*** DATA PROVIDED

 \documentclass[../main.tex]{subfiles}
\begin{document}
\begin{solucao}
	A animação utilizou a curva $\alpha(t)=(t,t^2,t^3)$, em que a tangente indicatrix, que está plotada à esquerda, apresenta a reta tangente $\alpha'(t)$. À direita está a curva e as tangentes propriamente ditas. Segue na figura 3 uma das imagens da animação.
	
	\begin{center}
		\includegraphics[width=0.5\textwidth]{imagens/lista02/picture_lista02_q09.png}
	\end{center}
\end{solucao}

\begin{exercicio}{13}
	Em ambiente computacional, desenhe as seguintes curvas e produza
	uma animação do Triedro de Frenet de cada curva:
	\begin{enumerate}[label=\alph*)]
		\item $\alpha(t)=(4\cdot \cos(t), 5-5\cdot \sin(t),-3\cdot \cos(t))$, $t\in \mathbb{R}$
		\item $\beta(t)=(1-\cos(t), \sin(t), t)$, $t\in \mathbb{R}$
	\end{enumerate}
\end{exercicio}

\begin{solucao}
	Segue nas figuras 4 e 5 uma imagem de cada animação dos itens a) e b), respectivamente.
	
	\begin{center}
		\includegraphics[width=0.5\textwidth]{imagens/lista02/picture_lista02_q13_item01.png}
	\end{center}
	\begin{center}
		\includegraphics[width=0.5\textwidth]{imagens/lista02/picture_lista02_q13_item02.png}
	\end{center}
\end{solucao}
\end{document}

******
*** DATA PROVIDED

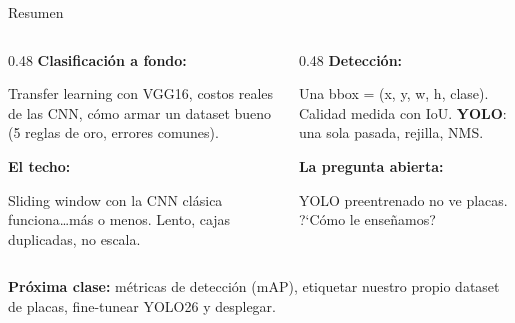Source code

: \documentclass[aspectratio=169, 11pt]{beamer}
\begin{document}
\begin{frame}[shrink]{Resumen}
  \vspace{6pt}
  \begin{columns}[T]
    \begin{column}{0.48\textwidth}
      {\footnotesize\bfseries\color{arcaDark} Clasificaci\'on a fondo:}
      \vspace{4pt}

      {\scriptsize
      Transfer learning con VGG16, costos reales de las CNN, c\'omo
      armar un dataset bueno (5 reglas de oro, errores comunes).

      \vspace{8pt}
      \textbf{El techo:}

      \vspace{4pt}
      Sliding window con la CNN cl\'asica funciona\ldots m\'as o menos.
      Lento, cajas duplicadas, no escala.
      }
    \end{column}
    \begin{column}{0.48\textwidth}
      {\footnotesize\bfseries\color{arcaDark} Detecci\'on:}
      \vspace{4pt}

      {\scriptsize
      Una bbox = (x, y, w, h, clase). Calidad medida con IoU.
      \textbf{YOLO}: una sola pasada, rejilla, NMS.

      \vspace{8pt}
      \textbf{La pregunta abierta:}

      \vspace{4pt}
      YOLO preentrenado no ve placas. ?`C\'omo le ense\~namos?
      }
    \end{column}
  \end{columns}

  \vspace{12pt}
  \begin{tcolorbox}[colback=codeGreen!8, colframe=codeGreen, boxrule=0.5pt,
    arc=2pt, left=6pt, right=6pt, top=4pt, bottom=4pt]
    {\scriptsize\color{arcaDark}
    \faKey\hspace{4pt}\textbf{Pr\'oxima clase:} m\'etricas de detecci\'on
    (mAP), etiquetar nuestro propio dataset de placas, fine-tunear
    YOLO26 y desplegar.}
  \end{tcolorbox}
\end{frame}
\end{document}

******

Scan each line of the entries above for the word "textwidth" and report how many lines contain it, with nothing else.

5